The Spirit Who Helps

Romans 8:18-27

How to Use

Preparing to teach:

  • Read the Bible Lesson by Tony Cartledge in this month’s issue of the Nurturing Faith Journal
  • Watch Tony’s Video for this session
  • Select either the Adult or Youth teaching guide and follow the directions

Tony’s Overview Video

Click the icon to view the Bible Lesson by Tony Cartledge
Bible Lesson by Tony Cartledge

Likewise the Spirit helps us in our weakness; for we do not know how to pray as we ought, but that very Spirit intercedes with sighs too deep for words. (Rom. 8:26)

The epistle reading for Pentecost Sunday is a reminder that the Spirit’s activity was not limited to the halcyon days following the initial influx of Spirit-empowered boldness and speech. Evidence of the Spirit’s work continued throughout the book of Acts, and Paul often stressed the importance of believers looking to the Spirit as their primary connection to God.

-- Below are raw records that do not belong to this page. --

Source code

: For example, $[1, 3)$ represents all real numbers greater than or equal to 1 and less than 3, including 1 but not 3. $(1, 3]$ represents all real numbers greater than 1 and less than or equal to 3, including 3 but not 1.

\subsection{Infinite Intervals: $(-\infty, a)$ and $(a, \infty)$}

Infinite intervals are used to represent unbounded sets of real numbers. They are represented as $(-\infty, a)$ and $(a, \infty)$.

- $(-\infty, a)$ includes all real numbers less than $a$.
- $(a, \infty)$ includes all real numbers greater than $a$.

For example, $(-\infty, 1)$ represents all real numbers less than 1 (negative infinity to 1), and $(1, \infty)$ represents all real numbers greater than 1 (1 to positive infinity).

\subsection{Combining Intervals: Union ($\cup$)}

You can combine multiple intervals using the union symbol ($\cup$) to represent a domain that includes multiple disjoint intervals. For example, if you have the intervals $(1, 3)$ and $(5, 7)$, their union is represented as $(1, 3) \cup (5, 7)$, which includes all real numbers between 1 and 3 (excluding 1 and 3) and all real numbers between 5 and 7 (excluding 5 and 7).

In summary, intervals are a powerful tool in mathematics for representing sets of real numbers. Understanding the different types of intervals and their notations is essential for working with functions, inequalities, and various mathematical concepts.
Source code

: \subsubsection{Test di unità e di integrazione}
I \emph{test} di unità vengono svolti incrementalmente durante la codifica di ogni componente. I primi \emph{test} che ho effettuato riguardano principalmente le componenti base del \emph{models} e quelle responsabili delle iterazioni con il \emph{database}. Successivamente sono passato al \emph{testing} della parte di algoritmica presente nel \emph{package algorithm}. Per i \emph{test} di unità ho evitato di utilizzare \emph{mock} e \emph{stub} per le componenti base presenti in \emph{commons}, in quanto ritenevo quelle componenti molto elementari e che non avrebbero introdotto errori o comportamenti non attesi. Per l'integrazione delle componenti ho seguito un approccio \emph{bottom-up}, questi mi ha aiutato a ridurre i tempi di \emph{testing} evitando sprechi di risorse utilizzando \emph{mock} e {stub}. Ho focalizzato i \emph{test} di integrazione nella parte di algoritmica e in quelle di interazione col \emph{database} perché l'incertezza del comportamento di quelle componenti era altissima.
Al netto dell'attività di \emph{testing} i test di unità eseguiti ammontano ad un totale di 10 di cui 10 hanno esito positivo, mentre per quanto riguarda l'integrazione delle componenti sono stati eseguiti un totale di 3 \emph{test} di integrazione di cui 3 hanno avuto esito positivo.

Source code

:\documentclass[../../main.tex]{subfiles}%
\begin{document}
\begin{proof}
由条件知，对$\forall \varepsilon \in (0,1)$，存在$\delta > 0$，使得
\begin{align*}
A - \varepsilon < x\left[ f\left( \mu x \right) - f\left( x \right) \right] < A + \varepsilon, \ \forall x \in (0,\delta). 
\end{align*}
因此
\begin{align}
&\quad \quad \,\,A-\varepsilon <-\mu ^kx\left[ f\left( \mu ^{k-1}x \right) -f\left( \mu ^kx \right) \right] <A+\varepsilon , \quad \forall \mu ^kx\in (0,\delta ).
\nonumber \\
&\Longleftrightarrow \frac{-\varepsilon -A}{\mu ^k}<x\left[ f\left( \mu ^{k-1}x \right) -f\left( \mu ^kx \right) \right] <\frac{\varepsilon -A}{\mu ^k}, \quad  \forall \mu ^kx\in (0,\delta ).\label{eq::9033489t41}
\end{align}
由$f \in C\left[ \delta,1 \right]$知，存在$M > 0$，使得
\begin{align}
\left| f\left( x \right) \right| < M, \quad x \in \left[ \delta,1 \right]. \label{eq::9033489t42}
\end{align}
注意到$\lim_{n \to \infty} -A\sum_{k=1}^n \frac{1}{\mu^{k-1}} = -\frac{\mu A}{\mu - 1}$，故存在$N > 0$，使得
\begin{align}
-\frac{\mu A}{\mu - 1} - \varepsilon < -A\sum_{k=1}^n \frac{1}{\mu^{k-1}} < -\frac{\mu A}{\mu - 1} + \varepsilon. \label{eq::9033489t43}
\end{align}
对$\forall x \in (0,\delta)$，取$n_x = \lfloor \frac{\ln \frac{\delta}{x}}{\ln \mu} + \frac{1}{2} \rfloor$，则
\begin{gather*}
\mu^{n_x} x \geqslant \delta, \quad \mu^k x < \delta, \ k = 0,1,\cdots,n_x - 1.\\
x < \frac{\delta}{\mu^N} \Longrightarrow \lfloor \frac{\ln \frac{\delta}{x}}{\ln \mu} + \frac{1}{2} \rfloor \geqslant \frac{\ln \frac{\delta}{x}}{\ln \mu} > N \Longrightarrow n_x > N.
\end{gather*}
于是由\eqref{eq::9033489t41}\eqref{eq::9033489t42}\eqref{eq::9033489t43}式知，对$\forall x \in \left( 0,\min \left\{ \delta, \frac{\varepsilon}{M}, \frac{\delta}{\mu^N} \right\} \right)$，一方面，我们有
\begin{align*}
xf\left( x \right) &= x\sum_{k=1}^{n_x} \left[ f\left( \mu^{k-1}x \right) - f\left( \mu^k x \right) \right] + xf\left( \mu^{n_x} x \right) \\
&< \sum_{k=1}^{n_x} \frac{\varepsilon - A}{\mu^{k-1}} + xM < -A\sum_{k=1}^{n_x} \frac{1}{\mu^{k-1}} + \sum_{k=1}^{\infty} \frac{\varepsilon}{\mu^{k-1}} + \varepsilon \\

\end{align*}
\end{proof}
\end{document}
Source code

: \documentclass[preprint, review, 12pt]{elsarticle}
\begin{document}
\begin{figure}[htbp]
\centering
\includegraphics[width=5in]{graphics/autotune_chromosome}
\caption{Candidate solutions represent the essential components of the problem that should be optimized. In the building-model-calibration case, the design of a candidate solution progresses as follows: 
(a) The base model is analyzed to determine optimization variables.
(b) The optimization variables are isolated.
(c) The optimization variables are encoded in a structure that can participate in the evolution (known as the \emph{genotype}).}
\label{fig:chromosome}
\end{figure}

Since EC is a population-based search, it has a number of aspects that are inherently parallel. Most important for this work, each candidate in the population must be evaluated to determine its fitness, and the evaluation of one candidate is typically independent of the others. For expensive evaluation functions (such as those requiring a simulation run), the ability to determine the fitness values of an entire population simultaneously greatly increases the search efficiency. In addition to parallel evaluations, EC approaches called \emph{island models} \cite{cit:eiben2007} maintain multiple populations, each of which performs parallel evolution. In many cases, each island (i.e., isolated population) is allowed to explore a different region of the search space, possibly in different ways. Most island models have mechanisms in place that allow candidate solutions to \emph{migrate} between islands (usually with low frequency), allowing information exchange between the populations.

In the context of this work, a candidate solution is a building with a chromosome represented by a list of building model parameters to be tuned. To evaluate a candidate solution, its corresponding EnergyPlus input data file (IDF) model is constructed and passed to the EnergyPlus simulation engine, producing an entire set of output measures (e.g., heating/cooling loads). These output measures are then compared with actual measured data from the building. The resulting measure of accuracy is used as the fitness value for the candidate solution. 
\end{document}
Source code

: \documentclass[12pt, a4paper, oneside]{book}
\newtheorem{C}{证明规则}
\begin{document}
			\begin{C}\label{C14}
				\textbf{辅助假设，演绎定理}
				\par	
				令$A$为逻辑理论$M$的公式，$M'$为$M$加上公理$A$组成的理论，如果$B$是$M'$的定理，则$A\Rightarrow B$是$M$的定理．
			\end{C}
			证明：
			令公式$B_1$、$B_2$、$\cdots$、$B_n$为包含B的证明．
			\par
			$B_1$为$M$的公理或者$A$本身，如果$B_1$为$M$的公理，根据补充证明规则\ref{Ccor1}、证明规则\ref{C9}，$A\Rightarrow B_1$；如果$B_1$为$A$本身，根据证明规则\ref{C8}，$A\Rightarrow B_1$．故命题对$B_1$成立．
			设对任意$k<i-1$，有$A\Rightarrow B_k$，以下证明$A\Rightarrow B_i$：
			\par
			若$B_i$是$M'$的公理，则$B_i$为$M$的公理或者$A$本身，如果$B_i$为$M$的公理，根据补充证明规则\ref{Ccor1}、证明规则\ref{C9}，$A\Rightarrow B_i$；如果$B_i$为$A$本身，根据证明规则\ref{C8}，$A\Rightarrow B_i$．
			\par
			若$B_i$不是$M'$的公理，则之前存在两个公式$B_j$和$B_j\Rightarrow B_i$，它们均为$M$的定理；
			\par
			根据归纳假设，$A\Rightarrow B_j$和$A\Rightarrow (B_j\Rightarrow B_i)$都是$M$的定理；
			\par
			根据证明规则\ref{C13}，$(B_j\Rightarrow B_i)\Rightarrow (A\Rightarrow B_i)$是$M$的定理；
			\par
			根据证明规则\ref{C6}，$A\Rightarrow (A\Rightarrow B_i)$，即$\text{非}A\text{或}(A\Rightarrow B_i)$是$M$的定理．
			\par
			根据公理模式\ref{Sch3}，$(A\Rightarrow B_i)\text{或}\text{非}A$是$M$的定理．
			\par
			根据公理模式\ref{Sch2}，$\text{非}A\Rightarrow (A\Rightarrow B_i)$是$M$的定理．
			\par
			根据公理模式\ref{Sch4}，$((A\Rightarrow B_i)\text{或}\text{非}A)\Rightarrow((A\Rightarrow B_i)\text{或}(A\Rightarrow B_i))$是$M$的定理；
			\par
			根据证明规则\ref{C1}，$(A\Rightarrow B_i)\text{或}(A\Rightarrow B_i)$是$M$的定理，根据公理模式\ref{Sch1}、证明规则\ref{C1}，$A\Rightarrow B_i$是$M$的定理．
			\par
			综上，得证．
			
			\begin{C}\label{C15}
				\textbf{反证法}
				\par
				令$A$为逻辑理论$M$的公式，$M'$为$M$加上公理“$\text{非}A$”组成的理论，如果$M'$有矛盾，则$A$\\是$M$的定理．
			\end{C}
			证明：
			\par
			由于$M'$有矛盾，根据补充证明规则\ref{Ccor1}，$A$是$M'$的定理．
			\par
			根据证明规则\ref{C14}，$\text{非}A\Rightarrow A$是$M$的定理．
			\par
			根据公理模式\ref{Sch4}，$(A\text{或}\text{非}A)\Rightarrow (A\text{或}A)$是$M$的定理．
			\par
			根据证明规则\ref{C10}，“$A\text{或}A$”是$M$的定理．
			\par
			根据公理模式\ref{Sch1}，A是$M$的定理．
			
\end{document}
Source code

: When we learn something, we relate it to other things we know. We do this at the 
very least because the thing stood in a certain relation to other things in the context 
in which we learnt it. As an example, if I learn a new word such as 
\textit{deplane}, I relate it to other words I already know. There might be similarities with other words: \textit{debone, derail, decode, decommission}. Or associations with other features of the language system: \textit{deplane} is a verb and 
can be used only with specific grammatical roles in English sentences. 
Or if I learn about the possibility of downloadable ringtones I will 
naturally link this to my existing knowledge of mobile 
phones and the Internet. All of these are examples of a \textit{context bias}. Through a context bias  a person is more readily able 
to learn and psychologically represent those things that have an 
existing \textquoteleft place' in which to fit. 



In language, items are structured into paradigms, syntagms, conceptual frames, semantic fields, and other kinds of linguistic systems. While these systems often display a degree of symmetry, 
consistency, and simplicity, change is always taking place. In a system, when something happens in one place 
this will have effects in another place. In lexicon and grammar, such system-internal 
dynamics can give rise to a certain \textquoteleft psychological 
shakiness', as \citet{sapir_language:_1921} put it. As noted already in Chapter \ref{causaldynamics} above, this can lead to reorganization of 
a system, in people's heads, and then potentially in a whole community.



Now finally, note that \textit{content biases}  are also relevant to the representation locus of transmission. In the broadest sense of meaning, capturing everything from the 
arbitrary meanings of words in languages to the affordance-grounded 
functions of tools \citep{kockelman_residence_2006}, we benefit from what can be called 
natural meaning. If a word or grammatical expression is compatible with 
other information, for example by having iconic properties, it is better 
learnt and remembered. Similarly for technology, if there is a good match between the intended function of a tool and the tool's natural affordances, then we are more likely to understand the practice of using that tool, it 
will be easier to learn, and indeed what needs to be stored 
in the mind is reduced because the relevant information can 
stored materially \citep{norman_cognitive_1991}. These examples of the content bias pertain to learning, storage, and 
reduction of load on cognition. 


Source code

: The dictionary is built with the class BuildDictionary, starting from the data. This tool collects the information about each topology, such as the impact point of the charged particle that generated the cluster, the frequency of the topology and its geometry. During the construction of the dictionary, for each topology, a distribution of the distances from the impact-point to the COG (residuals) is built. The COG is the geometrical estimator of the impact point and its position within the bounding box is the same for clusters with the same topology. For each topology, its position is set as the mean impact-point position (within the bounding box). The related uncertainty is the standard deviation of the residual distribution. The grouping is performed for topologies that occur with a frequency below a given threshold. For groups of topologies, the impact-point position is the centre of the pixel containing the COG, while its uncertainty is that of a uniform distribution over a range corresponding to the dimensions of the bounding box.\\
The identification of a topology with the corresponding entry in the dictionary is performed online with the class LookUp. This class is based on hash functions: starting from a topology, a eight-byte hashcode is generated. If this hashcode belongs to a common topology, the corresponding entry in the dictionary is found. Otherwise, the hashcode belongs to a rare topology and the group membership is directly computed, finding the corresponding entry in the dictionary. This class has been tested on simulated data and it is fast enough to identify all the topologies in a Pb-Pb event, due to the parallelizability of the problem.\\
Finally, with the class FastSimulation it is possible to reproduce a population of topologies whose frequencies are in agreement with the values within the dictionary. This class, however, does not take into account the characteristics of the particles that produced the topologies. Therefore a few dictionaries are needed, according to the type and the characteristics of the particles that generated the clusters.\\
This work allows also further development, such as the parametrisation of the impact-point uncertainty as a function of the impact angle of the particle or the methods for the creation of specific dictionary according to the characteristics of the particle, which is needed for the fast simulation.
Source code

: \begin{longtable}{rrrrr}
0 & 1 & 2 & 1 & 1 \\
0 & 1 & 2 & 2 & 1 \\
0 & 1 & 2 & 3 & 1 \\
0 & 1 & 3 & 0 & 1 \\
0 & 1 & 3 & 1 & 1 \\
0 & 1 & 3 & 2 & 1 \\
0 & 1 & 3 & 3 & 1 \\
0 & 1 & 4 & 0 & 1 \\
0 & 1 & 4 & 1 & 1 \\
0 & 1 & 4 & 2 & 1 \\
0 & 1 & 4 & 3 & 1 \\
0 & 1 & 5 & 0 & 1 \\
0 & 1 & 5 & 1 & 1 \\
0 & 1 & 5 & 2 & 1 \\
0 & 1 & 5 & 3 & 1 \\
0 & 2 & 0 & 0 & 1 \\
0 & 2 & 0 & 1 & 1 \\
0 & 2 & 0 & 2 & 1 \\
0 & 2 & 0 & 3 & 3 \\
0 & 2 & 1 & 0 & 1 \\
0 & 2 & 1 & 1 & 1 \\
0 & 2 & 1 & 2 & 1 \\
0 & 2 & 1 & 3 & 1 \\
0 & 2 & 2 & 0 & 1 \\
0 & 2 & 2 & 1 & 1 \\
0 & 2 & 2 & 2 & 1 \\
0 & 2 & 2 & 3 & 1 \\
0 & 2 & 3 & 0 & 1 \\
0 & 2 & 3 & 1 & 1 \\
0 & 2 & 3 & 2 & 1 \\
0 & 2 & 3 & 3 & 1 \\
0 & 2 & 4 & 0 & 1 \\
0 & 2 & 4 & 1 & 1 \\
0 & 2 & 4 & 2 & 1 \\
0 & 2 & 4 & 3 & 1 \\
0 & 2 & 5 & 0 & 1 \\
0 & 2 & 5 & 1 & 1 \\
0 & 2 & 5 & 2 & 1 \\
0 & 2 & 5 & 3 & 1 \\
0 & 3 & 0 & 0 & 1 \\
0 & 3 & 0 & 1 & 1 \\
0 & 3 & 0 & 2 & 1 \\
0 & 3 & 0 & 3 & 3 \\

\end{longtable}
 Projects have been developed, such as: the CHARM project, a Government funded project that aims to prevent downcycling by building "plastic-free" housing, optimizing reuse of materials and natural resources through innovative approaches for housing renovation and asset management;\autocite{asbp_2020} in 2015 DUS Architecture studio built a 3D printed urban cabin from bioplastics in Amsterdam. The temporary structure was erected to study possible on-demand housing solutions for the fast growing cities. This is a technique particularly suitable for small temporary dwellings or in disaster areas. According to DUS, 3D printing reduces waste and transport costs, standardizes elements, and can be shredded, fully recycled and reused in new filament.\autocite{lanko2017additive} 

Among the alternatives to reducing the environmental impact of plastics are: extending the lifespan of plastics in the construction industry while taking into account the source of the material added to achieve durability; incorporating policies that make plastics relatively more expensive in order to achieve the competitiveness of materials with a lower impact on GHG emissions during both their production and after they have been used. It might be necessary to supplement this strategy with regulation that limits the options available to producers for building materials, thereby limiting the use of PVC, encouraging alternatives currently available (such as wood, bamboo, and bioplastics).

            The lectionary text for the day begins at Rom. 8:22, smack in the middle of a ponderous thought Paul was seeking to convey in vv. 18-25. We will benefit from incorporating the larger pericope.

 

Suffering and glory

(vv. 18-22)

With v. 18, Paul enters a discourse on suffering and hope that takes its point of departure from the previous verse, where he had spoken of believers as joint heirs of Christ – “if, in fact, we suffer with him so that we may also be glorified with him.”

            Suffering was par for the course in Paul’s life and in the lives of many early believers. Day to day existence could be hard. Conflict was common. Believers could be persecuted by government actors or by members of other faiths. The world seemed to be getting worse rather than better. [DD]

            Paul knew suffering, but he understood it as a prelude to something far better: “I consider that the sufferings of this present time are not worth comparing with the glory about to be revealed to us” (v. 18). When suffering comes, we have options for dealing with it. One option is to let it control us, to get lost in it, and to spiral downward into an emotional abyss.

A better option is to look beyond present suffering to better days. In some cases, the timeline may be short: when suffering from the flu, recovery is usually a few days away. With broken bones, we may be back on our feet within weeks. Though it seems long, car payments or mortgage installments will be eventually paid in full, though years down the road.

Other conditions, however, may have no end in sight. Some diseases are not curable. Some relationships may never be healed. Some people remain bound in poverty. Even those situations are not without hope, however. The hardships of this life will one day give way to “the glory about to be revealed to us.”

That doesn’t mean we should give up on this life and think only of “pie in the sky by and by.” We don’t just accept a troubling status quo while singing “I’ll Fly Away” or “When We All Get to Heaven.” Thoughts of paradise and renewed family ties may bring comfort, but that’s not enough to get us through when the pain is visceral and the future uncertain. Days of trial must be dealt with: we find ways to push ahead and make the best of the life before us even as we hope for a better world to come.

            Sometimes it helps to remember that we are not the only ones facing hard times. Paul urged his readers to look beyond themselves and even beyond other people: humans are not alone in suffering, he said, for all of creation longs with the children of God for the fulfillment of the divine purpose (v. 19). That good purpose, Paul believed, had been thwarted or “subjected to futility” and left to decay in bondage, “groaning in labor pains until now” (vv. 20-22).

            Paul’s language, as expansive as it is cryptic, has puzzled many commentators. It’s likely that he was looking back to the tradition of “the fall” from Genesis 3. Paul’s fixation on the sin of Adam and Eve is interesting, because the Hebrew scriptures never mention Adam and Eve once we pass Genesis 4, except for Adam’s singular inclusion by name in a purported genealogy that introduces the work of the Chronicler (1 Chr. 1:1).

            Hebrew writers were unconcerned with stories of primordial sin: their focus was on whether Israel lived up to their covenant with God forged through Moses, whether they worshiped Yahweh alone and obeyed the law.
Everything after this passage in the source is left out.